To: California media
Re: Covering the 2018 Gubernatorial Election
The big question you face in covering the 2018 gubernatorial election is:
Are you going to let the past or the future win?
The past – the very human and personal details of the candidates’ lives– is the heavy favorite in the race for coverage. The future – the questions about what California needs to do and how candidates’ plans might play out in office – is a huge underdog in the battle to get your attention.
You’re the people who could make it a fair fight.
I doubt you will. The past is powerful and our profession has become a slave to it.
One reason, but not the only reason, is technology.
The Internet gives everyone a searchable past. And it provides myriad ways to distribute that past. Search and distribution are both easy and cheap.

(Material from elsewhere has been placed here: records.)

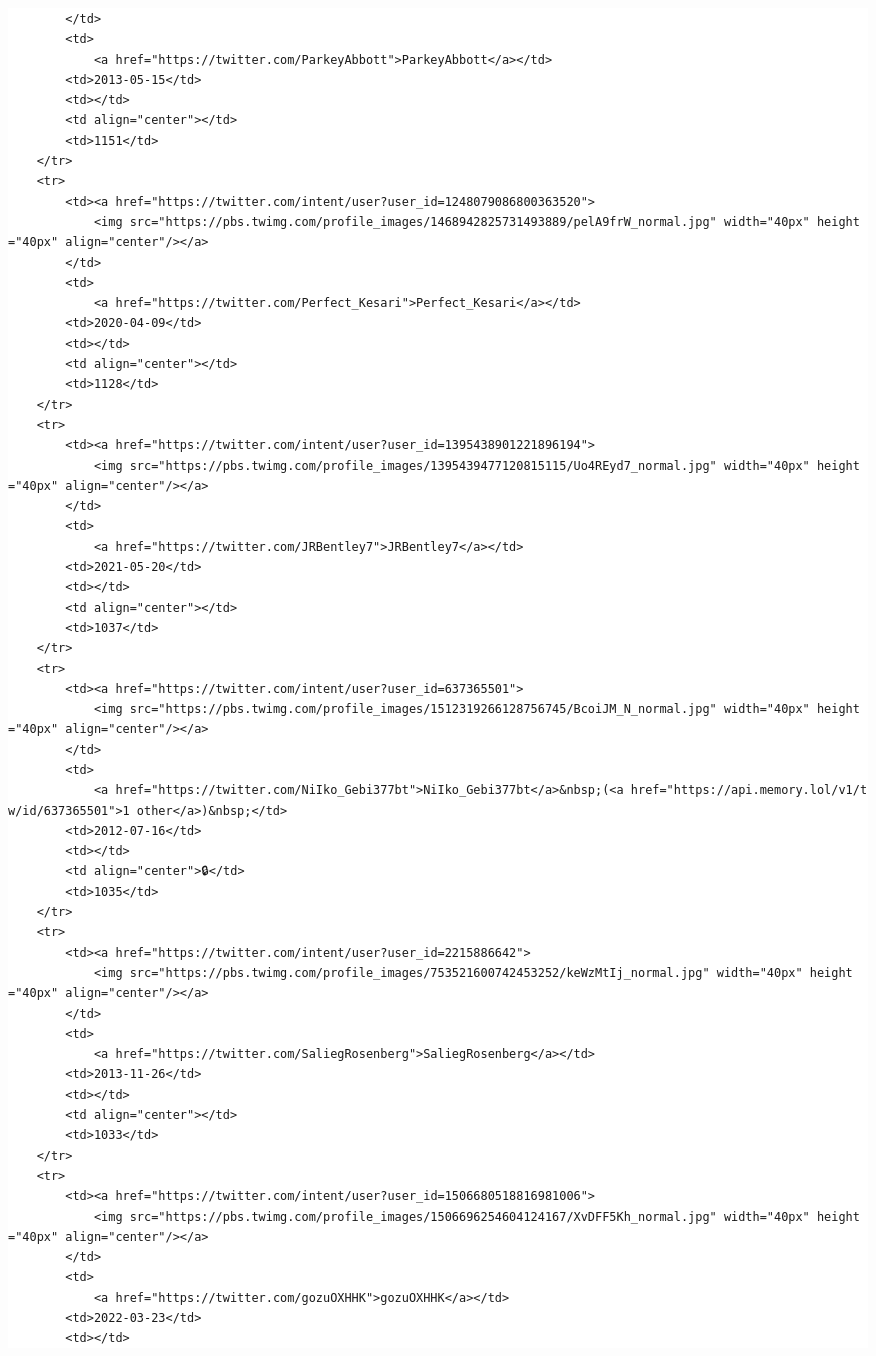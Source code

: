             </td>
            <td>
                <a href="https://twitter.com/ParkeyAbbott">ParkeyAbbott</a></td>
            <td>2013-05-15</td>
            <td></td>
            <td align="center"></td>
            <td>1151</td>
        </tr>
        <tr>
            <td><a href="https://twitter.com/intent/user?user_id=1248079086800363520">
                <img src="https://pbs.twimg.com/profile_images/1468942825731493889/pelA9frW_normal.jpg" width="40px" height="40px" align="center"/></a>
            </td>
            <td>
                <a href="https://twitter.com/Perfect_Kesari">Perfect_Kesari</a></td>
            <td>2020-04-09</td>
            <td></td>
            <td align="center"></td>
            <td>1128</td>
        </tr>
        <tr>
            <td><a href="https://twitter.com/intent/user?user_id=1395438901221896194">
                <img src="https://pbs.twimg.com/profile_images/1395439477120815115/Uo4REyd7_normal.jpg" width="40px" height="40px" align="center"/></a>
            </td>
            <td>
                <a href="https://twitter.com/JRBentley7">JRBentley7</a></td>
            <td>2021-05-20</td>
            <td></td>
            <td align="center"></td>
            <td>1037</td>
        </tr>
        <tr>
            <td><a href="https://twitter.com/intent/user?user_id=637365501">
                <img src="https://pbs.twimg.com/profile_images/1512319266128756745/BcoiJM_N_normal.jpg" width="40px" height="40px" align="center"/></a>
            </td>
            <td>
                <a href="https://twitter.com/NiIko_Gebi377bt">NiIko_Gebi377bt</a>&nbsp;(<a href="https://api.memory.lol/v1/tw/id/637365501">1 other</a>)&nbsp;</td>
            <td>2012-07-16</td>
            <td></td>
            <td align="center">🔒</td>
            <td>1035</td>
        </tr>
        <tr>
            <td><a href="https://twitter.com/intent/user?user_id=2215886642">
                <img src="https://pbs.twimg.com/profile_images/753521600742453252/keWzMtIj_normal.jpg" width="40px" height="40px" align="center"/></a>
            </td>
            <td>
                <a href="https://twitter.com/SaliegRosenberg">SaliegRosenberg</a></td>
            <td>2013-11-26</td>
            <td></td>
            <td align="center"></td>
            <td>1033</td>
        </tr>
        <tr>
            <td><a href="https://twitter.com/intent/user?user_id=1506680518816981006">
                <img src="https://pbs.twimg.com/profile_images/1506696254604124167/XvDFF5Kh_normal.jpg" width="40px" height="40px" align="center"/></a>
            </td>
            <td>
                <a href="https://twitter.com/gozuOXHHK">gozuOXHHK</a></td>
            <td>2022-03-23</td>
            <td></td>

And journalists face so many pressures that easy and cheap are irresistible.
Yes, of course, one media mission is to examine the past – candidates’ records – because it can predict the future. And that’s important. But in the Internet era, these looks at the past are just about the only enterprise reporting there is.
In last year’s presidential election, there was nothing but past. Media coverage consisted of an endless waterfall of reports – real and fake – about the pasts of the candidates. It helped that the two major party nominees – Clinton and Trump – were old (a lot of past to search) and had checkered pasts.

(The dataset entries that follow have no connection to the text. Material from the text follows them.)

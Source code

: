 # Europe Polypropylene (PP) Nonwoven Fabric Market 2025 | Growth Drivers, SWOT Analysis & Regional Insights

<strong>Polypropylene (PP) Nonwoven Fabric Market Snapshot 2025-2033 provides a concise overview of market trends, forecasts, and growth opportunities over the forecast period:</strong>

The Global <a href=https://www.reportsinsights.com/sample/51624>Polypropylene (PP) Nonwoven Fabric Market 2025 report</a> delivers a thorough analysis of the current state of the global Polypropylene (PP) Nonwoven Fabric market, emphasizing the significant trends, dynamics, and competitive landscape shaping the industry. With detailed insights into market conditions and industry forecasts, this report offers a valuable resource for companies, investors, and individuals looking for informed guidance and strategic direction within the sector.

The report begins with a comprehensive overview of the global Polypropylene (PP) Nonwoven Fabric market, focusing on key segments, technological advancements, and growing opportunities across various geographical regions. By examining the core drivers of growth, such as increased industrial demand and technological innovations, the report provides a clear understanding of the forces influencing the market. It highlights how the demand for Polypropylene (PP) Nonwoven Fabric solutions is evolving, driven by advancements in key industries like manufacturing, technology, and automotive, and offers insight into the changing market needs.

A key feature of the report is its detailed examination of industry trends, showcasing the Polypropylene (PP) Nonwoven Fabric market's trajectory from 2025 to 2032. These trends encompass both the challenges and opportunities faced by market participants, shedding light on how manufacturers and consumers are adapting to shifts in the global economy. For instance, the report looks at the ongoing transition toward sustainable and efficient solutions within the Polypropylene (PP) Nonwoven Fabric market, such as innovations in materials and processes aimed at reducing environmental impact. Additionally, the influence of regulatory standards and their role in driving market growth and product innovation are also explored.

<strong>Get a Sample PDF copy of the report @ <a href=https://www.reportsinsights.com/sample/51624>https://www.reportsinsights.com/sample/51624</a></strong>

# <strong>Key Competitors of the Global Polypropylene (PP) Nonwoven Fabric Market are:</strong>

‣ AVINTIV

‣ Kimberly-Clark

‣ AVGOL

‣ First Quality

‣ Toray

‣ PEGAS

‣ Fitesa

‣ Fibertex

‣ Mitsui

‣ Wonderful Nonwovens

But all the past crowded out everything else. Especially the future. The media never conveyed the stakes of the election. There was little about what the election result might mean for health care, the economy, the transatlantic alliance, or climate change. That’s one reason (though not the only reason) so much of the policy that President Trump has advanced has come as a shocking. Yes, the president’s policies are shocking, but they shouldn’t be such a surprise.
It would be a shame if the 2018 gubernatorial election in California followed the same pattern. California faces huge challenges in the future, and they aren’t boring subjects – big shifts in the nature of housing, transportation, jobs and technology. And unlike in previous elections, which drew few worthy candidates, the 2018 field has a number of strong contenders who are full of ideas.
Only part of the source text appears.